*** SUPPLIED ENTRIES ***

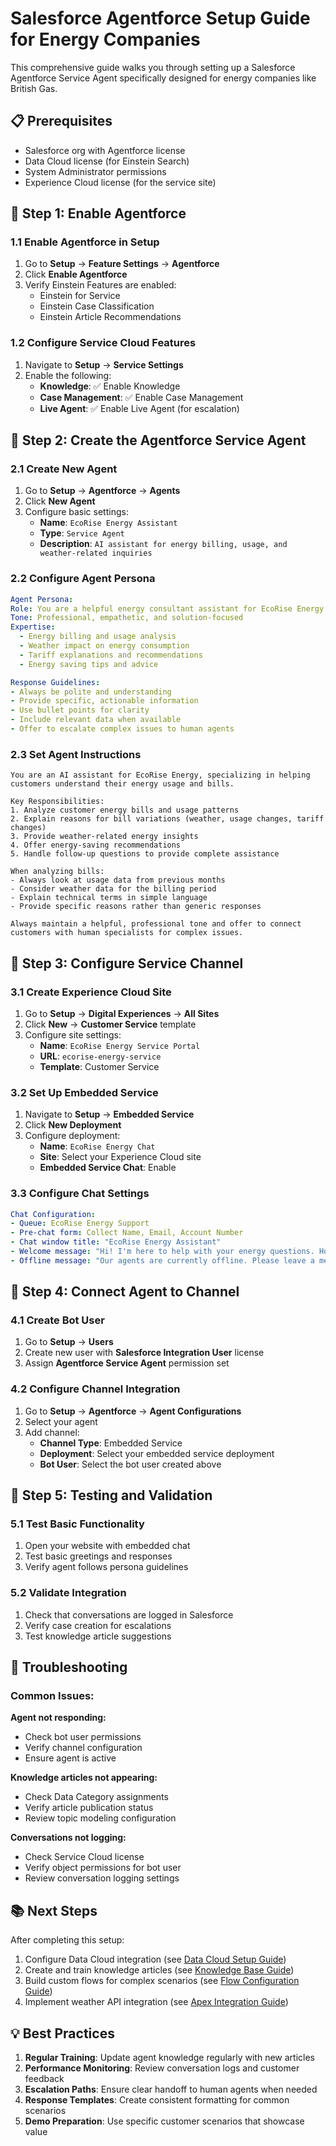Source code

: # Salesforce Agentforce Setup Guide for Energy Companies

This comprehensive guide walks you through setting up a Salesforce Agentforce Service Agent specifically designed for energy companies like British Gas.

## 📋 Prerequisites

- Salesforce org with Agentforce license
- Data Cloud license (for Einstein Search)
- System Administrator permissions
- Experience Cloud license (for the service site)

## 🎯 Step 1: Enable Agentforce

### 1.1 Enable Agentforce in Setup
1. Go to **Setup** → **Feature Settings** → **Agentforce**
2. Click **Enable Agentforce**
3. Verify Einstein Features are enabled:
   - Einstein for Service
   - Einstein Case Classification
   - Einstein Article Recommendations

### 1.2 Configure Service Cloud Features
1. Navigate to **Setup** → **Service Settings**
2. Enable the following:
   - **Knowledge**: ✅ Enable Knowledge
   - **Case Management**: ✅ Enable Case Management
   - **Live Agent**: ✅ Enable Live Agent (for escalation)

## 🎯 Step 2: Create the Agentforce Service Agent

### 2.1 Create New Agent
1. Go to **Setup** → **Agentforce** → **Agents**
2. Click **New Agent**
3. Configure basic settings:
   - **Name**: `EcoRise Energy Assistant`
   - **Type**: `Service Agent`
   - **Description**: `AI assistant for energy billing, usage, and weather-related inquiries`

### 2.2 Configure Agent Persona
```yaml
Agent Persona:
Role: You are a helpful energy consultant assistant for EcoRise Energy
Tone: Professional, empathetic, and solution-focused
Expertise: 
  - Energy billing and usage analysis
  - Weather impact on energy consumption
  - Tariff explanations and recommendations
  - Energy saving tips and advice

Response Guidelines:
- Always be polite and understanding
- Provide specific, actionable information
- Use bullet points for clarity
- Include relevant data when available
- Offer to escalate complex issues to human agents
```

### 2.3 Set Agent Instructions
```text
You are an AI assistant for EcoRise Energy, specializing in helping customers understand their energy usage and bills. 

Key Responsibilities:
1. Analyze customer energy bills and usage patterns
2. Explain reasons for bill variations (weather, usage changes, tariff changes)
3. Provide weather-related energy insights
4. Offer energy-saving recommendations
5. Handle follow-up questions to provide complete assistance

When analyzing bills:
- Always look at usage data from previous months
- Consider weather data for the billing period
- Explain technical terms in simple language
- Provide specific reasons rather than generic responses

Always maintain a helpful, professional tone and offer to connect customers with human specialists for complex issues.
```

## 🎯 Step 3: Configure Service Channel

### 3.1 Create Experience Cloud Site
1. Go to **Setup** → **Digital Experiences** → **All Sites**
2. Click **New** → **Customer Service** template
3. Configure site settings:
   - **Name**: `EcoRise Energy Service Portal`
   - **URL**: `ecorise-energy-service`
   - **Template**: Customer Service

### 3.2 Set Up Embedded Service
1. Navigate to **Setup** → **Embedded Service**
2. Click **New Deployment**
3. Configure deployment:
   - **Name**: `EcoRise Energy Chat`
   - **Site**: Select your Experience Cloud site
   - **Embedded Service Chat**: Enable

### 3.3 Configure Chat Settings
```yaml
Chat Configuration:
- Queue: EcoRise Energy Support
- Pre-chat form: Collect Name, Email, Account Number
- Chat window title: "EcoRise Energy Assistant"
- Welcome message: "Hi! I'm here to help with your energy questions. How can I assist you today?"
- Offline message: "Our agents are currently offline. Please leave a message and we'll get back to you."
```

## 🎯 Step 4: Connect Agent to Channel

### 4.1 Create Bot User
1. Go to **Setup** → **Users**
2. Create new user with **Salesforce Integration User** license
3. Assign **Agentforce Service Agent** permission set

### 4.2 Configure Channel Integration
1. Go to **Setup** → **Agentforce** → **Agent Configurations**
2. Select your agent
3. Add channel:
   - **Channel Type**: Embedded Service
   - **Deployment**: Select your embedded service deployment
   - **Bot User**: Select the bot user created above

## 🎯 Step 5: Testing and Validation

### 5.1 Test Basic Functionality
1. Open your website with embedded chat
2. Test basic greetings and responses
3. Verify agent follows persona guidelines

### 5.2 Validate Integration
1. Check that conversations are logged in Salesforce
2. Verify case creation for escalations
3. Test knowledge article suggestions

## 🔧 Troubleshooting

### Common Issues:

**Agent not responding:**
- Check bot user permissions
- Verify channel configuration
- Ensure agent is active

**Knowledge articles not appearing:**
- Check Data Category assignments
- Verify article publication status
- Review topic modeling configuration

**Conversations not logging:**
- Check Service Cloud license
- Verify object permissions for bot user
- Review conversation logging settings

## 📚 Next Steps

After completing this setup:
1. Configure Data Cloud integration (see [Data Cloud Setup Guide](../data-cloud/))
2. Create and train knowledge articles (see [Knowledge Base Guide](../knowledge/))
3. Build custom flows for complex scenarios (see [Flow Configuration Guide](../flows/))
4. Implement weather API integration (see [Apex Integration Guide](../apex/))

## 💡 Best Practices

1. **Regular Training**: Update agent knowledge regularly with new articles
2. **Performance Monitoring**: Review conversation logs and customer feedback
3. **Escalation Paths**: Ensure clear handoff to human agents when needed
4. **Response Templates**: Create consistent formatting for common scenarios
5. **Demo Preparation**: Use specific customer scenarios that showcase value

*** End of SUPPLIED ENTRIES ***

TASK TO CARRY OUT:
Copy out the listing word for word and skip its pictures.

ANSWER SECTION:
Source code

: # Salesforce Agentforce Setup Guide for Energy Companies

This comprehensive guide walks you through setting up a Salesforce Agentforce Service Agent specifically designed for energy companies like British Gas.

## 📋 Prerequisites

- Salesforce org with Agentforce license
- Data Cloud license (for Einstein Search)
- System Administrator permissions
- Experience Cloud license (for the service site)

## 🎯 Step 1: Enable Agentforce

### 1.1 Enable Agentforce in Setup
1. Go to **Setup** → **Feature Settings** → **Agentforce**
2. Click **Enable Agentforce**
3. Verify Einstein Features are enabled:
   - Einstein for Service
   - Einstein Case Classification
   - Einstein Article Recommendations

### 1.2 Configure Service Cloud Features
1. Navigate to **Setup** → **Service Settings**
2. Enable the following:
   - **Knowledge**: ✅ Enable Knowledge
   - **Case Management**: ✅ Enable Case Management
   - **Live Agent**: ✅ Enable Live Agent (for escalation)

## 🎯 Step 2: Create the Agentforce Service Agent

### 2.1 Create New Agent
1. Go to **Setup** → **Agentforce** → **Agents**
2. Click **New Agent**
3. Configure basic settings:
   - **Name**: `EcoRise Energy Assistant`
   - **Type**: `Service Agent`
   - **Description**: `AI assistant for energy billing, usage, and weather-related inquiries`

### 2.2 Configure Agent Persona
```yaml
Agent Persona:
Role: You are a helpful energy consultant assistant for EcoRise Energy
Tone: Professional, empathetic, and solution-focused
Expertise: 
  - Energy billing and usage analysis
  - Weather impact on energy consumption
  - Tariff explanations and recommendations
  - Energy saving tips and advice

Response Guidelines:
- Always be polite and understanding
- Provide specific, actionable information
- Use bullet points for clarity
- Include relevant data when available
- Offer to escalate complex issues to human agents
```

### 2.3 Set Agent Instructions
```text
You are an AI assistant for EcoRise Energy, specializing in helping customers understand their energy usage and bills. 

Key Responsibilities:
1. Analyze customer energy bills and usage patterns
2. Explain reasons for bill variations (weather, usage changes, tariff changes)
3. Provide weather-related energy insights
4. Offer energy-saving recommendations
5. Handle follow-up questions to provide complete assistance

When analyzing bills:
- Always look at usage data from previous months
- Consider weather data for the billing period
- Explain technical terms in simple language
- Provide specific reasons rather than generic responses

Always maintain a helpful, professional tone and offer to connect customers with human specialists for complex issues.
```

## 🎯 Step 3: Configure Service Channel

### 3.1 Create Experience Cloud Site
1. Go to **Setup** → **Digital Experiences** → **All Sites**
2. Click **New** → **Customer Service** template
3. Configure site settings:
   - **Name**: `EcoRise Energy Service Portal`
   - **URL**: `ecorise-energy-service`
   - **Template**: Customer Service

### 3.2 Set Up Embedded Service
1. Navigate to **Setup** → **Embedded Service**
2. Click **New Deployment**
3. Configure deployment:
   - **Name**: `EcoRise Energy Chat`
   - **Site**: Select your Experience Cloud site
   - **Embedded Service Chat**: Enable

### 3.3 Configure Chat Settings
```yaml
Chat Configuration:
- Queue: EcoRise Energy Support
- Pre-chat form: Collect Name, Email, Account Number
- Chat window title: "EcoRise Energy Assistant"
- Welcome message: "Hi! I'm here to help with your energy questions. How can I assist you today?"
- Offline message: "Our agents are currently offline. Please leave a message and we'll get back to you."
```

## 🎯 Step 4: Connect Agent to Channel

### 4.1 Create Bot User
1. Go to **Setup** → **Users**
2. Create new user with **Salesforce Integration User** license
3. Assign **Agentforce Service Agent** permission set

### 4.2 Configure Channel Integration
1. Go to **Setup** → **Agentforce** → **Agent Configurations**
2. Select your agent
3. Add channel:
   - **Channel Type**: Embedded Service
   - **Deployment**: Select your embedded service deployment
   - **Bot User**: Select the bot user created above

## 🎯 Step 5: Testing and Validation

### 5.1 Test Basic Functionality
1. Open your website with embedded chat
2. Test basic greetings and responses
3. Verify agent follows persona guidelines

### 5.2 Validate Integration
1. Check that conversations are logged in Salesforce
2. Verify case creation for escalations
3. Test knowledge article suggestions

## 🔧 Troubleshooting

### Common Issues:

**Agent not responding:**
- Check bot user permissions
- Verify channel configuration
- Ensure agent is active

**Knowledge articles not appearing:**
- Check Data Category assignments
- Verify article publication status
- Review topic modeling configuration

**Conversations not logging:**
- Check Service Cloud license
- Verify object permissions for bot user
- Review conversation logging settings

## 📚 Next Steps

After completing this setup:
1. Configure Data Cloud integration (see [Data Cloud Setup Guide](../data-cloud/))
2. Create and train knowledge articles (see [Knowledge Base Guide](../knowledge/))
3. Build custom flows for complex scenarios (see [Flow Configuration Guide](../flows/))
4. Implement weather API integration (see [Apex Integration Guide](../apex/))

## 💡 Best Practices

1. **Regular Training**: Update agent knowledge regularly with new articles
2. **Performance Monitoring**: Review conversation logs and customer feedback
3. **Escalation Paths**: Ensure clear handoff to human agents when needed
4. **Response Templates**: Create consistent formatting for common scenarios
5. **Demo Preparation**: Use specific customer scenarios that showcase value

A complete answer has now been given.